By Sandy Baker
You’ve done it.
You’ve overcome the odds and worked through detox and inpatient treatment. Now, you’re on your way home. Are you ready? Do you have the confidence you need to avoid relapse and rebuild relationships? These are some of the thoughts that may routinely rise in your mind as you prepare to discharge from rehab.
First, recognize the good. At this point, you are medically stable and clean. There are no drugs or alcohol in your system. You may still have some lingering thoughts and plenty of worries. Yet, you are making the move forward. Planning for your discharge needs to be your priority now.

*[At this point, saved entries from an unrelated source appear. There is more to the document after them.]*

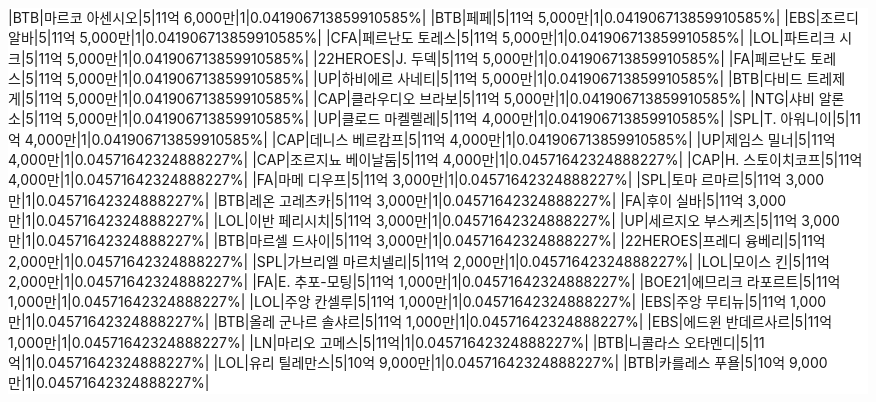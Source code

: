 |BTB|마르코 아센시오|5|11억 6,000만|1|0.041906713859910585%|
|BTB|페페|5|11억 5,000만|1|0.041906713859910585%|
|EBS|조르디 알바|5|11억 5,000만|1|0.041906713859910585%|
|CFA|페르난도 토레스|5|11억 5,000만|1|0.041906713859910585%|
|LOL|파트리크 시크|5|11억 5,000만|1|0.041906713859910585%|
|22HEROES|J. 두덱|5|11억 5,000만|1|0.041906713859910585%|
|FA|페르난도 토레스|5|11억 5,000만|1|0.041906713859910585%|
|UP|하비에르 사네티|5|11억 5,000만|1|0.041906713859910585%|
|BTB|다비드 트레제게|5|11억 5,000만|1|0.041906713859910585%|
|CAP|클라우디오 브라보|5|11억 5,000만|1|0.041906713859910585%|
|NTG|샤비 알론소|5|11억 5,000만|1|0.041906713859910585%|
|UP|클로드 마켈렐레|5|11억 4,000만|1|0.041906713859910585%|
|SPL|T. 아워니이|5|11억 4,000만|1|0.041906713859910585%|
|CAP|데니스 베르캄프|5|11억 4,000만|1|0.041906713859910585%|
|UP|제임스 밀너|5|11억 4,000만|1|0.04571642324888227%|
|CAP|조르지뇨 베이날둠|5|11억 4,000만|1|0.04571642324888227%|
|CAP|H. 스토이치코프|5|11억 4,000만|1|0.04571642324888227%|
|FA|마메 디우프|5|11억 3,000만|1|0.04571642324888227%|
|SPL|토마 르마르|5|11억 3,000만|1|0.04571642324888227%|
|BTB|레온 고레츠카|5|11억 3,000만|1|0.04571642324888227%|
|FA|후이 실바|5|11억 3,000만|1|0.04571642324888227%|
|LOL|이반 페리시치|5|11억 3,000만|1|0.04571642324888227%|
|UP|세르지오 부스케츠|5|11억 3,000만|1|0.04571642324888227%|
|BTB|마르셀 드사이|5|11억 3,000만|1|0.04571642324888227%|
|22HEROES|프레디 융베리|5|11억 2,000만|1|0.04571642324888227%|
|SPL|가브리엘 마르치넬리|5|11억 2,000만|1|0.04571642324888227%|
|LOL|모이스 킨|5|11억 2,000만|1|0.04571642324888227%|
|FA|E. 추포-모팅|5|11억 1,000만|1|0.04571642324888227%|
|BOE21|에므리크 라포르트|5|11억 1,000만|1|0.04571642324888227%|
|LOL|주앙 칸셀루|5|11억 1,000만|1|0.04571642324888227%|
|EBS|주앙 무티뉴|5|11억 1,000만|1|0.04571642324888227%|
|BTB|올레 군나르 솔샤르|5|11억 1,000만|1|0.04571642324888227%|
|EBS|에드윈 반데르사르|5|11억 1,000만|1|0.04571642324888227%|
|LN|마리오 고메스|5|11억|1|0.04571642324888227%|
|BTB|니콜라스 오타멘디|5|11억|1|0.04571642324888227%|
|LOL|유리 틸레만스|5|10억 9,000만|1|0.04571642324888227%|
|BTB|카를레스 푸욜|5|10억 9,000만|1|0.04571642324888227%|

Step Away from Your Old Life
When you work through your inpatient treatment, you’ll work with counselors who have the goal of helping you to get sober and remain that way. To do that, they must consider what’s happening at home and whether your current home life is stable enough for your future needs. It’s a key component in the process of getting well, but your current life isn’t likely to be ideal.
You’ll need to leave some things behind. Friends that use drugs, family members that treat you poorly, and high-stress situations that position you for failure need to be worked out of your daily life. You’ll make key decisions here about the people you allow into your life. Old habits and places you tend to hang out need to change.
Empower Yourself with Support
Focus on the good that’s happening in your life, but create a plan for overcoming the negative. For example, you’ll need to have a relapse action plan. This should be a simple but practical process you work through to get help when you need it. Your counselors can help you to establish this.
Your plan should allow you to act quickly as soon as negative thoughts begin to take place. For example:
- Know who to call if you feel like you are going to use drugs. This may include your sponsor or a therapist.
- If you are struggling with cravings or feelings of depression, have a phone number in your pocket to call for someone who can support you.
- Have a plan ready to get out of a bad situation. For example, keep some money in your Uber account so you can quickly get a ride out of any location.
Relapse Prevention Plans Help You Avoid These Situations
There’s no guarantee you will never find yourself in a situation where you need to call your sponsor or support team. Yet, there are some effective manners that can help you avoid being in those less-than-desirable situations. A relapse prevention plan should be in place at the time of discharge, too. It helps you to create a positive lifestyle to avoid the triggers in your life. It may include:
- Yoga and meditation programs to help you remain focused and centered
- Physical fitness training to help you build your confidence in your health
- Process groups to help you to deal with what’s happening emotionally in real time
- Dietary planning to help fuel your recovery from the inside
- Alternative treatments that fit your goals such as biofeedback and biosound
- Educational programs that help you to deal with thoughts, consequences, and physical limitations
Your counselor will help you to work on an action plan like this. When you leave inpatient therapy, you have not completed your recovery. Rather, you’ve gotten back to square one. Now, you need to work, step-by-step towards recovery through ongoing treatment and care.
What If Your Home Life Isn’t Ideal?
Some men and women leaving rehab may worry about their existing circumstances. Be open and honest with your counselor about them. If you don’t feel safe at home or you are worried about being far enough removed from those in your life that lead you down the path of abuse, it’s important to not go back. That sounds simple, but other solutions may be available to you.
For example, you may benefit from transitional housing. This can help you to reestablish yourself with a job and ongoing counseling away from everyone you know. It comes with built-in support groups and people who are in the same position. Discuss these options openly with your counselor to learn how they can help you. Recovery-oriented support is available for many people.
Discharging home can be a big step on your journey to recovery. It can also be one you take with confidence if you have worked closely with your team to develop an action plan for your success. If you’re not too sure about that, talk to your team about additional support. You may find there’s more help available than you realize.